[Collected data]

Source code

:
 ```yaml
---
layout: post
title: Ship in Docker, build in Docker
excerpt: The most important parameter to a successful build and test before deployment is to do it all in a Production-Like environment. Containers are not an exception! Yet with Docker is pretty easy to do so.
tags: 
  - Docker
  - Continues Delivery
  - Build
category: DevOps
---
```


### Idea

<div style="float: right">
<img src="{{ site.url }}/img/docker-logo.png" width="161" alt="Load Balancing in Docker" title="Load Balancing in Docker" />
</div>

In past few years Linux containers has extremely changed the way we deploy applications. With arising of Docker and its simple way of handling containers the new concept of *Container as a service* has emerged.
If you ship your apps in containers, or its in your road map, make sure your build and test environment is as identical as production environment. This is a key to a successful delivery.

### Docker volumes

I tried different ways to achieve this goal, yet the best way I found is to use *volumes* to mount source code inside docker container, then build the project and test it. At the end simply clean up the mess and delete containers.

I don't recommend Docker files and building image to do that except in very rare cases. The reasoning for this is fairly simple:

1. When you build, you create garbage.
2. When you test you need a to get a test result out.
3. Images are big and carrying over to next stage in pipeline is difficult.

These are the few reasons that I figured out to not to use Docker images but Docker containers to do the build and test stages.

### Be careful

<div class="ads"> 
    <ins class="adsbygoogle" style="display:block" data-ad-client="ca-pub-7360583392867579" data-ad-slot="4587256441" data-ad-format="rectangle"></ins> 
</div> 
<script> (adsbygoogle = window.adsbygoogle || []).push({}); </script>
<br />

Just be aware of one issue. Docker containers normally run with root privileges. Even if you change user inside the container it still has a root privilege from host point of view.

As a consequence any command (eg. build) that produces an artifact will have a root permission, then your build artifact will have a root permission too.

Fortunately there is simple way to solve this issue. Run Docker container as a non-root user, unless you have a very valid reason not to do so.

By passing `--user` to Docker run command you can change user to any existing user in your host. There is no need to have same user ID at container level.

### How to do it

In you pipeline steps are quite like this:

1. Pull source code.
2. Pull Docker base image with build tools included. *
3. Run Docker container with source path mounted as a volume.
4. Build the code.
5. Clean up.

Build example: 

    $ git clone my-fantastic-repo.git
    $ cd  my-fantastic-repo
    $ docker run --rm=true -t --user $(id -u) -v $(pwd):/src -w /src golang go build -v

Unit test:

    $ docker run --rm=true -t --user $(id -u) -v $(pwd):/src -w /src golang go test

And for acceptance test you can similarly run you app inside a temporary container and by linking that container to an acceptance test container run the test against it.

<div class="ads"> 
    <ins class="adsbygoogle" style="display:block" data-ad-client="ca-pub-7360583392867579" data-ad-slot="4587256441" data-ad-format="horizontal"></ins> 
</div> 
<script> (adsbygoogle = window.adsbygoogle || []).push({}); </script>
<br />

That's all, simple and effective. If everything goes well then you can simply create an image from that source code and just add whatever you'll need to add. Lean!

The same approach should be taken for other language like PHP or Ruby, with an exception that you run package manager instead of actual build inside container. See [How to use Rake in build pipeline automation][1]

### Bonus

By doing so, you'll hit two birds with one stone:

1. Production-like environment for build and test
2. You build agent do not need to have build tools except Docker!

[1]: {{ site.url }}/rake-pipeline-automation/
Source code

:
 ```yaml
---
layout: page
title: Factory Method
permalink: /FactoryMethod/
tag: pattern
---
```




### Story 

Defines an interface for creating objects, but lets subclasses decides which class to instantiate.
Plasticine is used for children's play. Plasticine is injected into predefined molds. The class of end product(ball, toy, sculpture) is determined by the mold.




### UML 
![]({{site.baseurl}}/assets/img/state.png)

---

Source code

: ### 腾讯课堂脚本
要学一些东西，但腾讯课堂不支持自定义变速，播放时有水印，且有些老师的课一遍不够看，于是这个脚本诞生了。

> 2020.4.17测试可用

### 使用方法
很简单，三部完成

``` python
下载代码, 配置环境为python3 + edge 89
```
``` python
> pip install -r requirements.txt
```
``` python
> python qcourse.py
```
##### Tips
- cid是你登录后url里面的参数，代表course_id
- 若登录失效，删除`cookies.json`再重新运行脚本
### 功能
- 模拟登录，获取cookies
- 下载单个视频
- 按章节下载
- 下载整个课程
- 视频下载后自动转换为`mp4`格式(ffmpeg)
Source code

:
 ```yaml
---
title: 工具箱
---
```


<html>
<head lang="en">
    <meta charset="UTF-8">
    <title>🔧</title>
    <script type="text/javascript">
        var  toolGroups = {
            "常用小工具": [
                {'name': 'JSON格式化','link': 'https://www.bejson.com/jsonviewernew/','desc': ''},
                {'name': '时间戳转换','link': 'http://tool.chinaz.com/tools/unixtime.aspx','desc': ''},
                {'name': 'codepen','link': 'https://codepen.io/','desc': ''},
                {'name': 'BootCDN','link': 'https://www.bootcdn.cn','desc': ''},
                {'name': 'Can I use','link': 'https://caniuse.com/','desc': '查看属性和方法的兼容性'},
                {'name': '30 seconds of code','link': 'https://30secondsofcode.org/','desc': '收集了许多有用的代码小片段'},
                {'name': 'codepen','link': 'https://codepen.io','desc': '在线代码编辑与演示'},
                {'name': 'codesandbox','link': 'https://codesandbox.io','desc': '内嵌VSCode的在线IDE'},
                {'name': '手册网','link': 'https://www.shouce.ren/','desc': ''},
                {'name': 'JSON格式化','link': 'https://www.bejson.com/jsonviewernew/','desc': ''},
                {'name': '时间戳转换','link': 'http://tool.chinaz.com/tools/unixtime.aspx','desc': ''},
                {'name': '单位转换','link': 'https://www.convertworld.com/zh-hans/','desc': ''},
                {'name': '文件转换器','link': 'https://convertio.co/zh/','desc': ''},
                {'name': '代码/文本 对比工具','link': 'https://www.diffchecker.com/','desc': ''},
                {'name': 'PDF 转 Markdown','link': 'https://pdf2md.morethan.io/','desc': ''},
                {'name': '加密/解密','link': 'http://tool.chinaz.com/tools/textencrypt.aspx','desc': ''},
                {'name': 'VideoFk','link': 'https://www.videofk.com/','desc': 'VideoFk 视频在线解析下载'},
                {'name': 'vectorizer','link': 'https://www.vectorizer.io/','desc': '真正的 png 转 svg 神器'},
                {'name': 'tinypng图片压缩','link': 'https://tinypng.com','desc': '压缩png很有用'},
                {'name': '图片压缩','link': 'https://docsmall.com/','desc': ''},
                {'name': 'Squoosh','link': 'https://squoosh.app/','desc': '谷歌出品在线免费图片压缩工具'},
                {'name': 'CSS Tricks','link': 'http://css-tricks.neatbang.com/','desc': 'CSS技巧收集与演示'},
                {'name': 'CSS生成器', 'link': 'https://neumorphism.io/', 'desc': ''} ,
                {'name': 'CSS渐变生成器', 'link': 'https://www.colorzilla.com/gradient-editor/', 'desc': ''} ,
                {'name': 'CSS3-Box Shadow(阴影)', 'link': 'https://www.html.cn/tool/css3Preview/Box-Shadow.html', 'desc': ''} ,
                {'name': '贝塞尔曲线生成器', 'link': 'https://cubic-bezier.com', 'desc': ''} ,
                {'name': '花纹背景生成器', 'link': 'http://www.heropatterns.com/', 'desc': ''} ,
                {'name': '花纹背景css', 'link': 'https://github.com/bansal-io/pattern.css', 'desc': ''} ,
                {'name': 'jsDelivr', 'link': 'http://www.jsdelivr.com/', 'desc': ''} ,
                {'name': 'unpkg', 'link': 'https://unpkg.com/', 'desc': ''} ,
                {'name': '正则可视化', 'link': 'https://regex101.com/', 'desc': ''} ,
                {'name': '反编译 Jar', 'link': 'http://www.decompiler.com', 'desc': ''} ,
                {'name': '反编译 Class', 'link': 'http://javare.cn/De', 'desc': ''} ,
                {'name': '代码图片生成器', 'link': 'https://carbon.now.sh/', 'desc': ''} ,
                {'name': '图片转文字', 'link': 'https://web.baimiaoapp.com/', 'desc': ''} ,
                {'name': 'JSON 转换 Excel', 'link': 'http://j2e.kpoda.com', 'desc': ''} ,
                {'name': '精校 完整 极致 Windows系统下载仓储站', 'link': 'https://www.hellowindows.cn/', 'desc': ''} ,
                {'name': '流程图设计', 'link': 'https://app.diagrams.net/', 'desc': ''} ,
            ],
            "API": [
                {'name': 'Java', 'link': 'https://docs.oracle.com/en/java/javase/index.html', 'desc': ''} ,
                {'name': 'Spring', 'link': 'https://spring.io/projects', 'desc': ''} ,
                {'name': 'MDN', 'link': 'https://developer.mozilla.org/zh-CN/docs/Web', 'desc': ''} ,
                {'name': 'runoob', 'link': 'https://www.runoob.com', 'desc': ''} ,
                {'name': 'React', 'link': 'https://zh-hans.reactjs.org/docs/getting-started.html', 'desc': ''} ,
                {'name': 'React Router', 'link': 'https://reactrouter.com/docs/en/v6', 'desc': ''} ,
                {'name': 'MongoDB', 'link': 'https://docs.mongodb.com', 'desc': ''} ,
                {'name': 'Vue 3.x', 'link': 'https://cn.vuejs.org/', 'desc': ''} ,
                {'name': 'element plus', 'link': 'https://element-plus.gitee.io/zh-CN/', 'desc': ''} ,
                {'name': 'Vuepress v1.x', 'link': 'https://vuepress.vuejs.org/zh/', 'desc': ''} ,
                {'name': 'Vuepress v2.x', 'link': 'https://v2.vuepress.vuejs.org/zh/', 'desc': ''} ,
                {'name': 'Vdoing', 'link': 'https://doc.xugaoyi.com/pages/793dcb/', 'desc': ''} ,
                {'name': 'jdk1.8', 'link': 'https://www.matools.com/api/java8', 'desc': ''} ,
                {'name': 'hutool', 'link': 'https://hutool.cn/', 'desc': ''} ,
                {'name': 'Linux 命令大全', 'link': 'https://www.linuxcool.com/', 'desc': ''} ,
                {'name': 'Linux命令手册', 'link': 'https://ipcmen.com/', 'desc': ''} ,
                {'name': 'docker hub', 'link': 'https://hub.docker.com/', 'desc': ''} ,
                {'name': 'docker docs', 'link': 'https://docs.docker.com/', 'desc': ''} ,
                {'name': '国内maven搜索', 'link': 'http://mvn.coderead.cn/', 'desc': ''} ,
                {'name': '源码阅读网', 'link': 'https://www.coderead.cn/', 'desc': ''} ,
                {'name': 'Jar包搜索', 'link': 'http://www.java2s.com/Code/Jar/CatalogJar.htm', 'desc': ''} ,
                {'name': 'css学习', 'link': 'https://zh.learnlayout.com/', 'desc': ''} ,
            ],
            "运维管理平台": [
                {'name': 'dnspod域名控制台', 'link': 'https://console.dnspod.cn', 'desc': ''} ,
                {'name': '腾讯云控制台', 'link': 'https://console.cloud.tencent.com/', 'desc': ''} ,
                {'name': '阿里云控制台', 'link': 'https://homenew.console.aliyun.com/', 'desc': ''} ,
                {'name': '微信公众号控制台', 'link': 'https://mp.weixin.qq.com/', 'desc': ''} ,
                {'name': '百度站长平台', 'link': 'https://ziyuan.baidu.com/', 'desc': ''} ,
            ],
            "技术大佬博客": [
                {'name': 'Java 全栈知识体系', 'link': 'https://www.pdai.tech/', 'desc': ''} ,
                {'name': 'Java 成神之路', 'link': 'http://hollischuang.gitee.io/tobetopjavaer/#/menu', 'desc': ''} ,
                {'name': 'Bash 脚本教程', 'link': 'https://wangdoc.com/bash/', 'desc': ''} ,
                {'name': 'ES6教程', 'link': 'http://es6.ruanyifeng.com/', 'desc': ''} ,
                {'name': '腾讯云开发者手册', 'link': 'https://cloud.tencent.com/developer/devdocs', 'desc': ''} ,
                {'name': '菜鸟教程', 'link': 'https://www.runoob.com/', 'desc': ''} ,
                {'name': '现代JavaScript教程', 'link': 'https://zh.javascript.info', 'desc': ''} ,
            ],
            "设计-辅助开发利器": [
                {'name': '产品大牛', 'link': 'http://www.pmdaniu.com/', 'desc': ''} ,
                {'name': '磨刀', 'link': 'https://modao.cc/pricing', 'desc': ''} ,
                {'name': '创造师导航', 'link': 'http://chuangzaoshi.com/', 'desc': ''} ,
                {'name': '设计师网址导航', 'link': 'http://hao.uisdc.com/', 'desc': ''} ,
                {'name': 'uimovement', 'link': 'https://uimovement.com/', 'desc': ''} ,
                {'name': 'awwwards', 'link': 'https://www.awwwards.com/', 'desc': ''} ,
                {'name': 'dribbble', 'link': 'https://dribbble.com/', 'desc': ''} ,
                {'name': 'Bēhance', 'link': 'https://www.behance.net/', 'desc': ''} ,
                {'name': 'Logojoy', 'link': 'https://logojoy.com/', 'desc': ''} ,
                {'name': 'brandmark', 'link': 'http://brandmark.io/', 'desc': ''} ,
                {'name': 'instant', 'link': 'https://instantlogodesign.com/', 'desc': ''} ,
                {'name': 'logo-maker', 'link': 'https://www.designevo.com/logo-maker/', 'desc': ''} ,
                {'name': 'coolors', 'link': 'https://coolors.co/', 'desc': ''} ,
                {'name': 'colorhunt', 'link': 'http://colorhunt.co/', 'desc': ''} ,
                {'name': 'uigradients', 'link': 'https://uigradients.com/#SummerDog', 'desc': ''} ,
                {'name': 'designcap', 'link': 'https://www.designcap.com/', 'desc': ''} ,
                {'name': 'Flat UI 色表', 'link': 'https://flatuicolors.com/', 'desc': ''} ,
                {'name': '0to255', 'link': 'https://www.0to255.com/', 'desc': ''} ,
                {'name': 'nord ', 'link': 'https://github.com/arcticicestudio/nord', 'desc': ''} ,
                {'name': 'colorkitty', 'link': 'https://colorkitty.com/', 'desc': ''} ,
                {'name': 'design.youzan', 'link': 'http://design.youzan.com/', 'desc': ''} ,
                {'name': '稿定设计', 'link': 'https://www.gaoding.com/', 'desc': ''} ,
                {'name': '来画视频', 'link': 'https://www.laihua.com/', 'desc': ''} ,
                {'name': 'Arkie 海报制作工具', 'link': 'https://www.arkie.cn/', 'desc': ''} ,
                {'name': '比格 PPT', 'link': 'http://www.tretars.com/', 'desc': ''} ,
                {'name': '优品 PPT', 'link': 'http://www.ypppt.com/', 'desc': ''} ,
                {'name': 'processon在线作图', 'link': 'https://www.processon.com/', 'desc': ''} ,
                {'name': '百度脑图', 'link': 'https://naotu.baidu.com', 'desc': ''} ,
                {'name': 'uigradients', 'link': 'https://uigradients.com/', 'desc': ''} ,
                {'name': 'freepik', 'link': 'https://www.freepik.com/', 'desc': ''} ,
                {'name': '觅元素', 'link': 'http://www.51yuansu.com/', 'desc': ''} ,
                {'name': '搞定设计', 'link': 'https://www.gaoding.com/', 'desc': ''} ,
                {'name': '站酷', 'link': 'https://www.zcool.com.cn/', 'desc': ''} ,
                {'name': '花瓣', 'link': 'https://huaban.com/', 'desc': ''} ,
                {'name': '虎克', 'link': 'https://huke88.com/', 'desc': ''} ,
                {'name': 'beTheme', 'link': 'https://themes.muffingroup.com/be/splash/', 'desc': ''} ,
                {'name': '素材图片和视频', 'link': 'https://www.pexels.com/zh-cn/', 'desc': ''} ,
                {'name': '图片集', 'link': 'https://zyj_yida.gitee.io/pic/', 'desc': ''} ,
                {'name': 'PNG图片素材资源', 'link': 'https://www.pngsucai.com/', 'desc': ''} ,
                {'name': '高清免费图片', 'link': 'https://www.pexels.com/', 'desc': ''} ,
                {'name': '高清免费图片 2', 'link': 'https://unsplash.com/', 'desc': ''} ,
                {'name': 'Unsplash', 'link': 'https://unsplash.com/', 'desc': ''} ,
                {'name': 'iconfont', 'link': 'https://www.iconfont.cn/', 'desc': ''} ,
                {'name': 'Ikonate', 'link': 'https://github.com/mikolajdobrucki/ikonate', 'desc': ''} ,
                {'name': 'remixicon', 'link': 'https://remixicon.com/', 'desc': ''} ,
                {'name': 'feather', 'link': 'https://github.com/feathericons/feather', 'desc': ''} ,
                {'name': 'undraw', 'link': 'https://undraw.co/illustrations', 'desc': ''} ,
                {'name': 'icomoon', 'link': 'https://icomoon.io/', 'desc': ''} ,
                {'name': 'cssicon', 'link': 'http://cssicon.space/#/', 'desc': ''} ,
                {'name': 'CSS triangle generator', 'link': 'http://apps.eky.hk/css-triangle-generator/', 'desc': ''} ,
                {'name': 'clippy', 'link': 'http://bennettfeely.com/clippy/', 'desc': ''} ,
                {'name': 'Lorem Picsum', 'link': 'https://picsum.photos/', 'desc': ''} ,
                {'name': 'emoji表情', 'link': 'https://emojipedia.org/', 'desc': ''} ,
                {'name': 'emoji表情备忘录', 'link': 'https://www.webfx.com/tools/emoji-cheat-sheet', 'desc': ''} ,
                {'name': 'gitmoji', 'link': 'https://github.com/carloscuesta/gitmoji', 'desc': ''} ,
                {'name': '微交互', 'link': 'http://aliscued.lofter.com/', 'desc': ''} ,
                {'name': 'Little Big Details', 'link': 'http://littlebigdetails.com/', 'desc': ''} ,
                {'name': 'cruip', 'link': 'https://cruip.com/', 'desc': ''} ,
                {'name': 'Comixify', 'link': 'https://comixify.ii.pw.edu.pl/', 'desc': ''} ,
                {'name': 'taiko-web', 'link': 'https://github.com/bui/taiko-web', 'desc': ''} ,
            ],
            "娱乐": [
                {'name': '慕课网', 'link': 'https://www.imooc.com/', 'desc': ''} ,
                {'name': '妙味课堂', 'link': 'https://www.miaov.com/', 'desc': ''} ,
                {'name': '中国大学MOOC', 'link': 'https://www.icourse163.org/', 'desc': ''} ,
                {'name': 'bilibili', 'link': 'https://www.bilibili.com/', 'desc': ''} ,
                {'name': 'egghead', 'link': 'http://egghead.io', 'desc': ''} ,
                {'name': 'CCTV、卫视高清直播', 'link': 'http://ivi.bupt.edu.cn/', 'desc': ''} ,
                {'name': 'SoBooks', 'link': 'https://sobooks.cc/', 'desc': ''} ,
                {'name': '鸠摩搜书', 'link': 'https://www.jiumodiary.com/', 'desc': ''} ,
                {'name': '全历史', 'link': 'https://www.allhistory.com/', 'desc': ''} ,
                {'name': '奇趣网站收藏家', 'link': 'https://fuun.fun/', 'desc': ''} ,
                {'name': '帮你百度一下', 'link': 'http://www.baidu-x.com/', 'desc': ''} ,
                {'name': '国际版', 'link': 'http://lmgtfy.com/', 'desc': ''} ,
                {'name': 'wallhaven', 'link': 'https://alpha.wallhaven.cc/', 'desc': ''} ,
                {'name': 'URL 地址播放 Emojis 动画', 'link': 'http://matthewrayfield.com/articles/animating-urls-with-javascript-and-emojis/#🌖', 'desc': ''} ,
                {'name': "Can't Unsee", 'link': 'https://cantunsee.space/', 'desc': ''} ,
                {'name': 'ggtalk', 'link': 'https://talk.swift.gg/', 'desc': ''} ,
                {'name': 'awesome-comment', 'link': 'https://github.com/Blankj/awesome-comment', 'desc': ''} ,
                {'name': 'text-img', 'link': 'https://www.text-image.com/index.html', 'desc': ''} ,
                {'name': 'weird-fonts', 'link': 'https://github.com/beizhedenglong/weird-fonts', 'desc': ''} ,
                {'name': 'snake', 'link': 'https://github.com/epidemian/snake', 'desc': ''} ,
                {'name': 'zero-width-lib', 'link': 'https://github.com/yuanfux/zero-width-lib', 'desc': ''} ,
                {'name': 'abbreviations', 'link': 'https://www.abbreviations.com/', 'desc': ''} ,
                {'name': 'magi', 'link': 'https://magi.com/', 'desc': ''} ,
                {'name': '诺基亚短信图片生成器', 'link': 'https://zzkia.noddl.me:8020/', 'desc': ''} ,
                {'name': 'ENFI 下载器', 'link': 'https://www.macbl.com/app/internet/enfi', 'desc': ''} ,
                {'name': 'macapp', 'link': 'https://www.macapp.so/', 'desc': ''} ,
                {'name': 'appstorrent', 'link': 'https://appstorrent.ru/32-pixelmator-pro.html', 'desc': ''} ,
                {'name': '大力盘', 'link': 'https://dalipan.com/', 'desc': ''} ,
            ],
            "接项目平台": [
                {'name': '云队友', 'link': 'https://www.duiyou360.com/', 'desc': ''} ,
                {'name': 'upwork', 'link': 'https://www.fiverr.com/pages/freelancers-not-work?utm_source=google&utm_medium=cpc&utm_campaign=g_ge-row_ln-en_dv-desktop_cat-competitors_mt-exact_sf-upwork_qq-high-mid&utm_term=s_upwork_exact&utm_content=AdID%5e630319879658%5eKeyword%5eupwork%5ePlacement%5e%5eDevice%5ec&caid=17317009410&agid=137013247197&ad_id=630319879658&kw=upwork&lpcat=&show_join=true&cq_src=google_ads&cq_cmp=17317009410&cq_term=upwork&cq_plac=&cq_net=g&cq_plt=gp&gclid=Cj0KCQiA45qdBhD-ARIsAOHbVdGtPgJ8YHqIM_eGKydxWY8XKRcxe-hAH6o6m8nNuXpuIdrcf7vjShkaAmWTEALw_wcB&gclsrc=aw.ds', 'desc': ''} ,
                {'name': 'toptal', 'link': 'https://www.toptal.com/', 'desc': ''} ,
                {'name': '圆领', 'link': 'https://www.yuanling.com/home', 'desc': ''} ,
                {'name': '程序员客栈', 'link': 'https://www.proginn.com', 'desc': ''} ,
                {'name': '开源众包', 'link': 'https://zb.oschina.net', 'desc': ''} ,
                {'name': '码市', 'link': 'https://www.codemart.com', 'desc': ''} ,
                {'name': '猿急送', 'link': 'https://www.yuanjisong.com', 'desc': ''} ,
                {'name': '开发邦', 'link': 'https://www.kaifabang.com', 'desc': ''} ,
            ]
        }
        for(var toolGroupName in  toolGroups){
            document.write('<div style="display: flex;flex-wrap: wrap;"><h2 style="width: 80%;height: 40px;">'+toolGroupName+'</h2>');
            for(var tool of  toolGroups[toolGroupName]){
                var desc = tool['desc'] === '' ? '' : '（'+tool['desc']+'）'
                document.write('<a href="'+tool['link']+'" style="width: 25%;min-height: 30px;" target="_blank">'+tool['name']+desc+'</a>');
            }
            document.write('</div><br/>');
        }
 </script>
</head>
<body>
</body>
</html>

Prompt
Scan the data above. Return every line with "display" in it.

Task result
    <ins class="adsbygoogle" style="display:block" data-ad-client="ca-pub-7360583392867579" data-ad-slot="4587256441" data-ad-format="rectangle"></ins> 
    <ins class="adsbygoogle" style="display:block" data-ad-client="ca-pub-7360583392867579" data-ad-slot="4587256441" data-ad-format="horizontal"></ins> 
            document.write('<div style="display: flex;flex-wrap: wrap;"><h2 style="width: 80%;height: 40px;">'+toolGroupName+'</h2>');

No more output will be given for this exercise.